Eyes locked on the still body below, heart in his throat, Ian slid feet first down the steep embankment without making an effort to slow his descent. Christ’s blood! How could he have been so stupid as to stop in such a place as this? “Katie!”

Please let the lass be alive, please.

He wouldn’t be able to live with himself if she broke her back, much less died. Such a pretty thing...Ack! Or if she were now brain-coddled. Oh God, please, nay.

Landing hard on the rocks, his heart beating at a frantic pace, he scrambled across the uneven boulders. “Katie, answer me!”
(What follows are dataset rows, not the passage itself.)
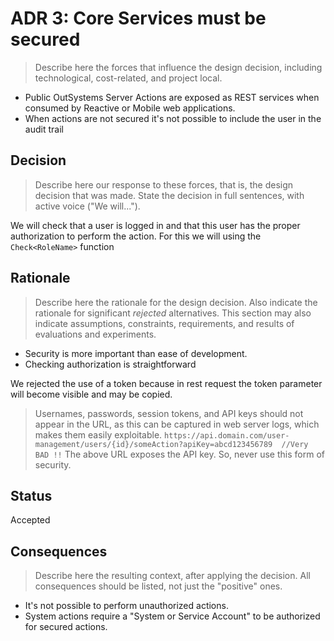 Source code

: # ADR 3: Core Services must be secured

> Describe here the forces that influence the design decision, including technological, cost-related, and project local.

* Public OutSystems Server Actions are exposed as REST services when consumed by Reactive or Mobile web applications.
* When actions are not secured it's not possible to include the user in the audit trail

## Decision

> Describe here our response to these forces, that is, the design decision that was made. State the decision in full sentences, with active voice ("We will...").

We will check that a user is logged in and that this user has the proper authorization to perform the action. For this we will using the `Check<RoleName>` function

## Rationale

> Describe here the rationale for the design decision. Also indicate the rationale for significant *rejected* alternatives. This section may also indicate assumptions, constraints, requirements, and results of evaluations and experiments.

* Security is more important than ease of development.
* Checking authorization is straightforward

We rejected the use of a token because in rest request the token parameter will become visible and may be copied.
> Usernames, passwords, session tokens, and API keys should not appear in the URL, as this can be captured in web server logs, which makes them easily exploitable.
 `https://api.domain.com/user-management/users/{id}/someAction?apiKey=abcd123456789  //Very BAD !!`
 The above URL exposes the API key. So, never use this form of security.

## Status
Accepted

## Consequences

> Describe here the resulting context, after applying the decision. All consequences should be listed, not just the "positive" ones.

* It's not possible to perform unauthorized actions.
* System actions require a "System or Service Account" to be authorized for secured actions.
He dropped to his knees at her side and gently took hold of her shoulders. Something—

“What the hell?”

A scarecrow? She’d made a friggin’ scarecrow and let him think she’d fallen to her death? Light-headed, he rocked back on his heels and gulped in some much needed air.

Nay. She couldn’t have done this to him. Frightened him near to death. But the evidence lay before him.

He stood on still-shaking legs, his gaze scouring the ridge line looking for her.

“Ye walk on the sod of truth, Katie! Do ye hear me? Ye are a dead woman! D-E-A-dead! ”

He raced to the wall, and grabbing a protruding root, kicked the toe of his boot into a crevice.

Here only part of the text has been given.